ReplyDeleteSo I’ll just jump right in. Many of the quotes/points you brought up gave me a different perspective on irony in this text. I hadn’t considered irony too intricately, or perhaps I just didn’t want to get into actually proving it. One is the quote from Bledsoe, “‘You’re nobody, son. You don’t exist -- can’t you see that?’” (143). It’s ironic that Bledsoe is asking the narrator to see “nobody.” How can “nothing” be seen? I think you could dive into that a little more. Perhaps you did think about that, but didn’t try to articulate it. Another is the paint factory, when you noticed that the blacks were instrumental to the creation of the white paint that “keeps the nation pure.” I like this idea a lot, but you could go further with irony here as well. Isn’t it ironic that blacks (and other minorities) are the backbone of this country (at least in terms of hard labor), but are so undervalued? And that applies outside the text as well. So I think there is more potential here for discussion/analysis. Also, you were so close; you “began to wonder.” Just go for it! Don’t back away from your wonders; if you grapple with them more, it’ll help you articulate your message, and maybe discover new messages Ellison intended.

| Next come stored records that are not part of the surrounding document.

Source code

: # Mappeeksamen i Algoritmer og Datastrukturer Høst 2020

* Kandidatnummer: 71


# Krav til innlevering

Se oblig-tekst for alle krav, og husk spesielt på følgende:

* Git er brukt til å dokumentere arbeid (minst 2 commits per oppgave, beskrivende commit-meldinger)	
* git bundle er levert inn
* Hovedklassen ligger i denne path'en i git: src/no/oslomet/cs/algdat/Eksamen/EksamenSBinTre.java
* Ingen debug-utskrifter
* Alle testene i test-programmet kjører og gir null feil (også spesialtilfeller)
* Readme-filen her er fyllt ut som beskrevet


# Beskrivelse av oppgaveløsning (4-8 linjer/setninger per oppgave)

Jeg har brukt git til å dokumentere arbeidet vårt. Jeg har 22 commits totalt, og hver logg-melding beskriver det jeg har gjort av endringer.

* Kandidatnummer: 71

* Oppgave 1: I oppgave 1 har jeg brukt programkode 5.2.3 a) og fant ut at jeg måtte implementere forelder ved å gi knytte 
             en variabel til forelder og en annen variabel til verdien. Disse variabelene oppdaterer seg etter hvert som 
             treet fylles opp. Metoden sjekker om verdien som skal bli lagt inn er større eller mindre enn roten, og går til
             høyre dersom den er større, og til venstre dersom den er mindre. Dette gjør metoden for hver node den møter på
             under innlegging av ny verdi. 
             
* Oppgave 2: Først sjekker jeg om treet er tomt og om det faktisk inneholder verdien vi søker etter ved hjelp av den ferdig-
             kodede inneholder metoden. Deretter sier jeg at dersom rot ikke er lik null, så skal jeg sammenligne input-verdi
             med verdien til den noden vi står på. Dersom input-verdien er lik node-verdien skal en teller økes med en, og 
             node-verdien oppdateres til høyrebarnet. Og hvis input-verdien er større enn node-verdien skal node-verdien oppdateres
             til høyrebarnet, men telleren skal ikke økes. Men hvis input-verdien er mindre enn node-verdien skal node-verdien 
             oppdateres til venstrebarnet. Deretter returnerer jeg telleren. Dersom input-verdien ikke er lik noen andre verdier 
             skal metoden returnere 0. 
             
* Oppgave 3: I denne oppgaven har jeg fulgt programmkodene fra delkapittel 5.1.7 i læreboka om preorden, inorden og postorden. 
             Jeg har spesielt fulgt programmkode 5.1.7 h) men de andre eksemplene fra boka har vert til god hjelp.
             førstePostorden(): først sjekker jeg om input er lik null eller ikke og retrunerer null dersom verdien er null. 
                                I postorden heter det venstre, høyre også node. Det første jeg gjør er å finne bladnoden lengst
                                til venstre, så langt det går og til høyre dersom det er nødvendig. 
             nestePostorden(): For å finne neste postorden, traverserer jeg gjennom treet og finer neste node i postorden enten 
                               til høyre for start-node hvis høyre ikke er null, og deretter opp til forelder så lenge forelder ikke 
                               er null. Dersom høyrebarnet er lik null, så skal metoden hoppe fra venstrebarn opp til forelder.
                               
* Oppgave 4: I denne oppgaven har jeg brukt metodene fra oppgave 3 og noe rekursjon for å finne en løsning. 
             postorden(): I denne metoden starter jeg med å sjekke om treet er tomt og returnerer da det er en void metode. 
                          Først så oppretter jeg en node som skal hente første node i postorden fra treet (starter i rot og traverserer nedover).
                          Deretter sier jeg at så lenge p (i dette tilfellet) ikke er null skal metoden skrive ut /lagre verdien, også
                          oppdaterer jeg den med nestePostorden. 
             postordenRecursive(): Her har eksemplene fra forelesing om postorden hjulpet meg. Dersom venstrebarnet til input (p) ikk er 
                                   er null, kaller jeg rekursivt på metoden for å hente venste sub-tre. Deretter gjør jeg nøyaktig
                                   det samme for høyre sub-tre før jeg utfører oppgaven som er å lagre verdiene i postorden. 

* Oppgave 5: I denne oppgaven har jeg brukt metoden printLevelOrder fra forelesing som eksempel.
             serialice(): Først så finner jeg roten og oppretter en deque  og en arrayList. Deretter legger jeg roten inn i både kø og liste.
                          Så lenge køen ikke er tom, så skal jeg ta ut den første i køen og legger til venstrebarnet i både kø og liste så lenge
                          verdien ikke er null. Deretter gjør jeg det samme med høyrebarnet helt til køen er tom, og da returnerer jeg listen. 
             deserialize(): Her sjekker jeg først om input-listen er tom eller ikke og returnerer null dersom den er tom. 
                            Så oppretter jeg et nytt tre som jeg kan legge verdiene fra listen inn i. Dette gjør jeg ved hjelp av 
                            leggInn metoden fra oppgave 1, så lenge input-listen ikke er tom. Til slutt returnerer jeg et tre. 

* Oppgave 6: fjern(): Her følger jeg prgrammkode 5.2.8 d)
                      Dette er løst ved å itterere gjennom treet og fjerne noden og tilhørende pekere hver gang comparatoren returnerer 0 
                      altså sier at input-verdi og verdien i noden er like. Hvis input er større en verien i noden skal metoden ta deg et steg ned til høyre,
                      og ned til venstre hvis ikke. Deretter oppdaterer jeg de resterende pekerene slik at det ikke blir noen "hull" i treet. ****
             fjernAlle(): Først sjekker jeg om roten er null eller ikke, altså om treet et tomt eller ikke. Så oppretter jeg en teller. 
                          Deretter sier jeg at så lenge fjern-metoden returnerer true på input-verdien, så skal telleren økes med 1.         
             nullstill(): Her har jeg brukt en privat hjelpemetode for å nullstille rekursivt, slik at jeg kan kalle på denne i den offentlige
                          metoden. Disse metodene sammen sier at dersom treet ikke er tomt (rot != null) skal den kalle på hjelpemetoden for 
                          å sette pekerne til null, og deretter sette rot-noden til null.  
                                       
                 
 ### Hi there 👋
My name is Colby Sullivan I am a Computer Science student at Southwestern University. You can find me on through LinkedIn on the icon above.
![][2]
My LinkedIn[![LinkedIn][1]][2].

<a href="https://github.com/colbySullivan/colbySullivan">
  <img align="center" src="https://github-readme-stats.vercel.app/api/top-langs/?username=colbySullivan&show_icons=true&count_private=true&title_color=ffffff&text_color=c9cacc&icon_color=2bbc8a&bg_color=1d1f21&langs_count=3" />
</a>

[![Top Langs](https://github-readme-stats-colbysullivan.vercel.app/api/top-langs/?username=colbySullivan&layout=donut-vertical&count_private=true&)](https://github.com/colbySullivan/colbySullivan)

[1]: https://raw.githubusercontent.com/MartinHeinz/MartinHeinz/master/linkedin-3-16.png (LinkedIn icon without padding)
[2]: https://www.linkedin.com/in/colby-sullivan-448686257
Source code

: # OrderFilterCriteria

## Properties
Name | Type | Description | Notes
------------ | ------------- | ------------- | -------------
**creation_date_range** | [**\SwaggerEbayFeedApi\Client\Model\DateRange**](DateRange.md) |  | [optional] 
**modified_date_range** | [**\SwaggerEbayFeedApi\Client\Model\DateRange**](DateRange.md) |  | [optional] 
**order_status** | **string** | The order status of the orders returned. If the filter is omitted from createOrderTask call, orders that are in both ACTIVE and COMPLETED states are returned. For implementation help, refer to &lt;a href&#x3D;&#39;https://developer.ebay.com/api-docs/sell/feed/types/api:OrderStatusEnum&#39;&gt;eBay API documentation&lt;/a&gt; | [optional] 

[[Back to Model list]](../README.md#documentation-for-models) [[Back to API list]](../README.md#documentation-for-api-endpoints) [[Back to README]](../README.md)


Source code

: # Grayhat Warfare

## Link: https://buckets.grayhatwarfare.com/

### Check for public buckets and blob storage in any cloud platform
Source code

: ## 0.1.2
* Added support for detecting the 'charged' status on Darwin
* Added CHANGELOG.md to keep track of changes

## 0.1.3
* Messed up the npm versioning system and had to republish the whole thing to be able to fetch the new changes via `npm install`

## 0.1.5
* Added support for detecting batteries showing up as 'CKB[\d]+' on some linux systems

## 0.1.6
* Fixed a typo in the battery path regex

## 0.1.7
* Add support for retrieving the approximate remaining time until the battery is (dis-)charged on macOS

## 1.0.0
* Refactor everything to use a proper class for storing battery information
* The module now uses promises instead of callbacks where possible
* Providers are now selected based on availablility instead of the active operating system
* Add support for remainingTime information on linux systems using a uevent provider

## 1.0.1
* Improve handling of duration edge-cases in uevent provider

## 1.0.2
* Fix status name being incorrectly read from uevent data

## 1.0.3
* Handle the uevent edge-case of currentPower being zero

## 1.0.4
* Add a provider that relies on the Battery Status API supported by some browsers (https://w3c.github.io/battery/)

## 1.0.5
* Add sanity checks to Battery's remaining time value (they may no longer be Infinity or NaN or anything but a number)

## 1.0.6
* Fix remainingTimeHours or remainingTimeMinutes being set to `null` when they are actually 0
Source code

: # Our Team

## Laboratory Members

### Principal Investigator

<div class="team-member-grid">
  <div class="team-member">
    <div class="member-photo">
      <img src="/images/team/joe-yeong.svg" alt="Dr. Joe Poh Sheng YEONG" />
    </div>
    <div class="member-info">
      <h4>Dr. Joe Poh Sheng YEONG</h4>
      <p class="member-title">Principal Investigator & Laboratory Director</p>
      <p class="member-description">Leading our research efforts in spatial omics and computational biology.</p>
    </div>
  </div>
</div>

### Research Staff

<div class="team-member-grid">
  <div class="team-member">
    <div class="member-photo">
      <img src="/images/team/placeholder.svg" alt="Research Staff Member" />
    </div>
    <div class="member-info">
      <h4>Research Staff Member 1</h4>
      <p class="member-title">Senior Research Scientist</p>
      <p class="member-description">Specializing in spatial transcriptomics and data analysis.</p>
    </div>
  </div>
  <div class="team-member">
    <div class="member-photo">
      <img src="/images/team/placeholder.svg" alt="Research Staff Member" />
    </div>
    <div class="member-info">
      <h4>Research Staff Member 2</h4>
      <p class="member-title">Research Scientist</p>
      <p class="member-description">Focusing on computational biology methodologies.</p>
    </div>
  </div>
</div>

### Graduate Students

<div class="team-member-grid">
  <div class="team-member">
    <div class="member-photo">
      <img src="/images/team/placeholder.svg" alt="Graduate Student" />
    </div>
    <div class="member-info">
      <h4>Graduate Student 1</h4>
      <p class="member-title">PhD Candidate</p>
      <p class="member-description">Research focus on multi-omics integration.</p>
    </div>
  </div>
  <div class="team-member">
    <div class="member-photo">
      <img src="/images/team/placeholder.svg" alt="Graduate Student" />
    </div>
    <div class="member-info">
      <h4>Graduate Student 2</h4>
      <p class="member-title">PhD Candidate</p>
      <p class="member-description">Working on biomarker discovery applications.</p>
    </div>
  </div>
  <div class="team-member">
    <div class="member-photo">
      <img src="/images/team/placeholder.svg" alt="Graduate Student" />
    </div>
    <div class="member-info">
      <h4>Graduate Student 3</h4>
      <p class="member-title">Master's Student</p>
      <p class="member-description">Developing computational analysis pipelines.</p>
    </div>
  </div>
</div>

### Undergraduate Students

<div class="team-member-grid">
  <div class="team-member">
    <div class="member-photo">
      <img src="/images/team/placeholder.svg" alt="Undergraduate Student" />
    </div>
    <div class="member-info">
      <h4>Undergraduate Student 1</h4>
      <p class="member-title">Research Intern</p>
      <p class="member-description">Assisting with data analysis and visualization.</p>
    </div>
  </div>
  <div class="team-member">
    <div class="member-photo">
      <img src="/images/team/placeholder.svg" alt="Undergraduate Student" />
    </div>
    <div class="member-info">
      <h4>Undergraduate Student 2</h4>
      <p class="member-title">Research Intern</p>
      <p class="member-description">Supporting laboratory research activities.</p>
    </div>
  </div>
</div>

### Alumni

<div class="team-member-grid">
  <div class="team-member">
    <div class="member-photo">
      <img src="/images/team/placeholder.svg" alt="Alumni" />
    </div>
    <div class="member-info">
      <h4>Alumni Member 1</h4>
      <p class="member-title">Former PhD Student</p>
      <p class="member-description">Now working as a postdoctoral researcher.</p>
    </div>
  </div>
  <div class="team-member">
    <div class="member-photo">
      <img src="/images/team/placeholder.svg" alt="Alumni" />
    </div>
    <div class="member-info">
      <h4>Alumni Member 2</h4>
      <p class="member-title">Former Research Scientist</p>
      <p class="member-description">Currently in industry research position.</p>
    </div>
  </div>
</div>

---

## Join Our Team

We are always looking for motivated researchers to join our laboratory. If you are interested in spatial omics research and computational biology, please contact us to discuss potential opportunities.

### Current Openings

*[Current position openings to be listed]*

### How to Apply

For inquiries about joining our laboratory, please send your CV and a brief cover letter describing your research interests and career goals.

A time when your analysis was solid was the greek mythology reference with Sybil. It made sense because you didn’t have to rely on assumptions and generalizations, which brings me to the next point. You said, “Black means trustworthiness and unity to the narrator,” but there are so many instances in which this is not true. For example, the narrator hates Bledsoe and Ras, but trusts Brother Jack initially. Perhaps by the END this statement is true, but there are discrepancies throughout. And I think this also plays into one of Ellison’s messages: the fact that the message isn’t always concrete because our thoughts aren’t always concrete.
In general, keep up the good noticing skills, but go further with analysis. You don’t always have to be right, what ever that means.